Gelecek 12 aydaki dış finansman ihtiyacı (milyon dolar)
Kaynak: TCMB
Bunun üstüne en azından yüzde 2 büyüyebilmek için verilmesi gereken yaklaşık 60 milyar dolar cari açığı da ekleyin. Önümüzdeki 12 ayda Türkiye’nin dış finansman ihtiyacı en az 223 milyar dolardır. Bu miktar milli gelirin yaklaşık yüzde 28’ine denk gelmektedir ve söylemeye gerek yok Türk ekonomisi için bir rekordur.
Türkiye’de övünülen göstergelerin bir açıklama ile altüst olmasının sebebi AKP tarafından üretimden kopartılan ve dış ticaret açığı-dış borç sarmalına hapsedilen ekonomidir. Rakamlar bunu açıkça yansıtmaktadır.
Türkiye’nin dış borç stoku 2013 yılında 326 milyar dolara ulaşmıştır. 2002 yılı itibari ile dış borcumuz 114 milyar dolarken, yani bir başka anlatımla Türkiye Cumhuriyeti 80 yılda 114 milyar dolar dış borç stoku yapmışken, AKP 2003 yılında iktidarı devraldıktan sonra geçen 10 yıl içinde dış borç stoku 326 milyar dolara ulaşmıştır.
Türkiye’de İhracat patladı, rekor kırıldı deniyor ama esas rekor ithalatta ve dış ticaret açığında kırılmıştır. AKP iktidarının ilk yılı olan 2003’te dış ticaret açığımız 22 milyar dolardı. 2011 yılında açık 106 milyar dolar ile rekor kırdı. AKP dönemi dış ticaret açığı büyümesi yüzde 359 olmuştur.
AKP iktidarını kıyaslamak adına basit bir hesap yaparsak öncesi dönem olan 1992-2001 arası toplam dış ticaret açığı 111,3 milyar dolar olurken, AKP iktidarı dönemi olan 2002-2011 arası dış ticaret açığı 517 milyar dolara ulaşmıştır.
İşte yukarıdaki grafikten anlaşılacağı üzere bu rant ekonomisi aynı zamanda yüksek dış finansman ihtiyacını da doğurmuştur. Bu yüksek dış finansman ihtiyacı son 6 ayda rekor seviyeye yükselmiştir. Bu rekor seviye aynı zamanda büyük bir kırılganlık da yaratmaktadır.

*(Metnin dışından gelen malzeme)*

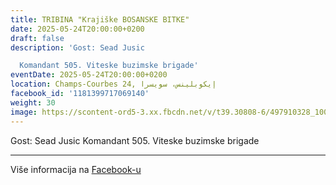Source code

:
 ```yaml
---
title: TRIBINA "Krajiške BOSANSKE BITKE"
date: 2025-05-24T20:00:00+0200
draft: false
description: 'Gost: Sead Jusic

  Komandant 505. Viteske buzimske brigade'
eventDate: 2025-05-24T20:00:00+0200
location: Champs-Courbes 24, ‏إيكوبلينس‏، ‏سويسرا‏
facebook_id: '1181399717069140'
weight: 30
image: https://scontent-ord5-3.xx.fbcdn.net/v/t39.30808-6/497910328_1007825038144762_7375653666811415510_n.jpg?_nc_cat=110&ccb=1-7&_nc_sid=9e60e4&_nc_ohc=CWhXnm0BJecQ7kNvwEGqG-l&_nc_oc=AdnpMZj0q8yOK9TkM20mzZSo7yf8bHkFH8B01Y6bFzCM5N027eKq4thvZ_ImYSWfIpY&_nc_zt=23&_nc_ht=scontent-ord5-3.xx&edm=ABTKTjYEAAAA&_nc_gid=p2C9czKkvnuN6pfd3vZJhQ&_nc_tpa=Q5bMBQFiqTXQvOKmb1-qAeveLVApnyJNXTtwUnucZ8zFWLQ74NcpbZCmzp6o1HctGQXbhSxxaTnDH-K8hg&oh=00_Afe1AYA4QbMbPaQK81jedXxWYXdSvVq6gLny8eQVY7sj3A&oe=690894AF
---
```


Gost: Sead Jusic
Komandant 505. Viteske buzimske brigade

---

Više informacija na [Facebook-u](https://facebook.com/events/1181399717069140)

Parasal genişlemenin yavaşlama ihtimalinden bahsedilmesi bile sanal zenginliği yansıtan piyasalarımızda panik havası doğurmuştur. Parasal genişleme yavaşlayacak ve bir süre sonra bitecektir. Bunun tepkisi olarak ABD faizleri yükselmeye başladığında Türkiye bu büyük dış finansman açığını döndürmekte çok zorlanacak ve büyük ihtimal ile büyük bir krizle karşı karşıya kalacaktır.
Başbakanın faiz lobisi diye sanal düşmanlar yaratması artık boşadır. Gidiş zamanı gelmiştir. Ama önce hesap ödenecektir. O hesabın bir kaleminde kendisinin de dahil olduğu finans lobisine ülkeyi nasıl soydurduğunun hesabı vardır.